Language courses commonly require a student to repeat after an instructor, which Pimsleur believed was a passive way of learning. Pimsleur developed a “challenge and response” technique, where a student was prompted to translate a phrase into the target language, which was then confirmed. This technique was thought to be a more active way of learning, requiring the student to think before responding. Pimsleur thought that the principle of anticipation reflected real life conversations where a speaker must recall a phrase quickly.

Graduated Interval Recall

Graduated Interval Recall is a method of reviewing learned vocabulary by having students rapidly recall learned material and then gradually reviewing the material at increasing intervals. It is a version of retention through spaced repetition. For example, if a student learns the word deux (French for two), then it is tested every few seconds in the beginning, then every few minutes, then every few hours, and then every few days. The goal of this spaced recall is to help the student to move vocabulary from short-term into long-term memory.

Pimsleur’s 1967 memory schedule was as follows: 5 seconds, 25 seconds, 2 minutes, 10 minutes, 1 hour, 5 hours, 1 day, 5 days, 25 days, 4 months, 2 years.

Core Vocabulary

The Pimsleur method focuses on teaching commonly used words in hopes that this will lead to a comprehensive understanding of a “core vocabulary”, but leaving the students breadth of vocabulary somewhat limited. Word-frequency text analyses indicate that a relatively small core vocabulary accounts for the majority of words spoken in a particular language. For example, in English, a set of 2000 words composes about 80% of the total printed words. In other words, an understanding of these 2000 words would lead to approximately an 80% word comprehension rate.

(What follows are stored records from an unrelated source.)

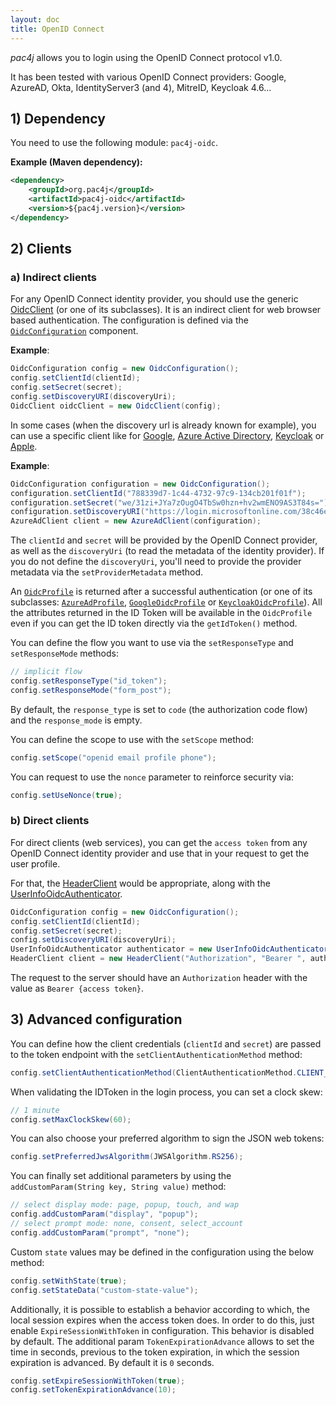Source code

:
 ```yaml
---
layout: doc
title: OpenID Connect
---
```


*pac4j* allows you to login using the OpenID Connect protocol v1.0.

It has been tested with various OpenID Connect providers: Google, AzureAD, Okta, IdentityServer3 (and 4), MitreID, Keycloak 4.6...

## 1) Dependency

You need to use the following module: `pac4j-oidc`.

**Example (Maven dependency):**

```xml
<dependency>
    <groupId>org.pac4j</groupId>
    <artifactId>pac4j-oidc</artifactId>
    <version>${pac4j.version}</version>
</dependency>
```

## 2) Clients

### a) Indirect clients

For any OpenID Connect identity provider, you should use the generic [OidcClient](https://github.com/pac4j/pac4j/blob/master/pac4j-oidc/src/main/java/org/pac4j/oidc/client/OidcClient.java) (or one of its subclasses).
It is an indirect client for web browser based authentication.
The configuration is defined via the [`OidcConfiguration`](https://github.com/pac4j/pac4j/blob/master/pac4j-oidc/src/main/java/org/pac4j/oidc/config/OidcConfiguration.java) component.

**Example**:

```java
OidcConfiguration config = new OidcConfiguration();
config.setClientId(clientId);
config.setSecret(secret);
config.setDiscoveryURI(discoveryUri);
OidcClient oidcClient = new OidcClient(config);
```

In some cases (when the discovery url is already known for example), you can use a specific client like for [Google](https://github.com/pac4j/pac4j/blob/master/pac4j-oidc/src/main/java/org/pac4j/oidc/client/GoogleOidcClient.java),
[Azure Active Directory](https://github.com/pac4j/pac4j/blob/master/pac4j-oidc/src/main/java/org/pac4j/oidc/client/AzureAdClient.java), [Keycloak](https://github.com/pac4j/pac4j/blob/master/pac4j-oidc/src/main/java/org/pac4j/oidc/client/KeycloakOidcClient.java)
 or [Apple](https://github.com/pac4j/pac4j/blob/master/pac4j-oidc/src/main/java/org/pac4j/oidc/client/AppleClient.java).

**Example**:

```java
OidcConfiguration configuration = new OidcConfiguration();
configuration.setClientId("788339d7-1c44-4732-97c9-134cb201f01f");
configuration.setSecret("we/31zi+JYa7zOugO4TbSw0hzn+hv2wmENO9AS3T84s=");
configuration.setDiscoveryURI("https://login.microsoftonline.com/38c46e5a-21f0-46e5-940d-3ca06fd1a330/.well-known/openid-configuration");
AzureAdClient client = new AzureAdClient(configuration);
```

The `clientId` and `secret` will be provided by the OpenID Connect provider, as well as the `discoveryUri` (to read the metadata of the identity provider). If you do not define the `discoveryUri`, you'll need to provide the provider metadata via the `setProviderMetadata` method.

An [`OidcProfile`](https://github.com/pac4j/pac4j/blob/master/pac4j-oidc/src/main/java/org/pac4j/oidc/profile/OidcProfile.java) is returned after a successful authentication (or one of its subclasses: [`AzureAdProfile`](https://github.com/pac4j/pac4j/blob/master/pac4j-oidc/src/main/java/org/pac4j/oidc/profile/azuread/AzureAdProfile.java), [`GoogleOidcProfile`](https://github.com/pac4j/pac4j/blob/master/pac4j-oidc/src/main/java/org/pac4j/oidc/profile/google/GoogleOidcProfile.java)
or  [`KeycloakOidcProfile`](https://github.com/pac4j/pac4j/blob/master/pac4j-oidc/src/main/java/org/pac4j/oidc/profile/keycloak/KeycloakOidcProfile.java)). All the attributes returned in the ID Token will be available in the `OidcProfile` even if you can get the ID token directly via the `getIdToken()` method.

You can define the flow you want to use via the `setResponseType` and `setResponseMode` methods:

```java
// implicit flow
config.setResponseType("id_token");
config.setResponseMode("form_post");
```

By default, the `response_type` is set to `code` (the authorization code flow) and the `response_mode` is empty.

You can define the scope to use with the `setScope` method:

```java
config.setScope("openid email profile phone");
```

You can request to use the `nonce` parameter to reinforce security via:

```java
config.setUseNonce(true);
```

### b) Direct clients

For direct clients (web services), you can get the `access token` from any OpenID Connect identity provider and use that in your request to get the user profile.

For that, the [HeaderClient](https://github.com/pac4j/pac4j/blob/master/pac4j-http/src/main/java/org/pac4j/http/client/direct/HeaderClient.java) would be appropriate, along with the [UserInfoOidcAuthenticator](https://github.com/pac4j/pac4j/blob/master/pac4j-oidc/src/main/java/org/pac4j/oidc/credentials/authenticator/UserInfoOidcAuthenticator.java).

```java
OidcConfiguration config = new OidcConfiguration();
config.setClientId(clientId);
config.setSecret(secret);
config.setDiscoveryURI(discoveryUri);
UserInfoOidcAuthenticator authenticator = new UserInfoOidcAuthenticator(config);
HeaderClient client = new HeaderClient("Authorization", "Bearer ", authenticator);
```

The request to the server should have an `Authorization` header with the value as `Bearer {access token}`.

## 3) Advanced configuration

You can define how the client credentials (`clientId` and `secret`)  are passed to the token endpoint with the `setClientAuthenticationMethod` method:

```java
config.setClientAuthenticationMethod(ClientAuthenticationMethod.CLIENT_SECRET_BASIC);
```

When validating the IDToken in the login process, you can set a clock skew:

```java
// 1 minute
config.setMaxClockSkew(60);
```

You can also choose your preferred algorithm to sign the JSON web tokens:

```java
config.setPreferredJwsAlgorithm(JWSAlgorithm.RS256);
```

You can finally set additional parameters by using the `addCustomParam(String key, String value)` method:

```java
// select display mode: page, popup, touch, and wap
config.addCustomParam("display", "popup");
// select prompt mode: none, consent, select_account
config.addCustomParam("prompt", "none");
```

Custom `state` values may be defined in the configuration using the below method:

```java
config.setWithState(true);
config.setStateData("custom-state-value");
```

Additionally, it is possible to establish a behavior according to which, the local session expires when the access token does. In order to do this, just enable `ExpireSessionWithToken` in configuration. This behavior is disabled by default. The additional param `TokenExpirationAdvance` allows to set the time in seconds, previous to the token expiration, in which the session expiration is advanced. By default it is `0` seconds.

```java
config.setExpireSessionWithToken(true);
config.setTokenExpirationAdvance(10);
```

The number of words needed to comprehend varies from language to language. For example, data for Indian languages in the CIIL corpus show the number of words required for 50% coverage varies from 199 words in Hindi to 7,699 in Malayalam, while 80% coverage for those languages is 2,874 and 126,344 respectively.

The Pimsleur method teaches almost no grammar, instead leaving the student to infer the grammar through common patterns and phrases.

Organic Learning

The program uses an audio format because Dr. Pimsleur believed that students of languages would learn better with their ears, as opposed to traditional written formats. Dr. Pimsleur called this “organic learning,” which entails studying grammar, vocabulary, and pronunciation simultaneously. Learning by listening is also intended to teach the proper accent, which cannot be learned through written material.


Paul Nation’s comprehensive review of vocabulary learning, Learning Vocabulary in Another Language, concluded that Pimsleur’s “memory schedule” has been validated by research subsequent to Pimsleur’s seminal paper. According to Nation’s summary of the research, “effective retention of vocabulary requires a certain amount of repetition over spaced intervals”.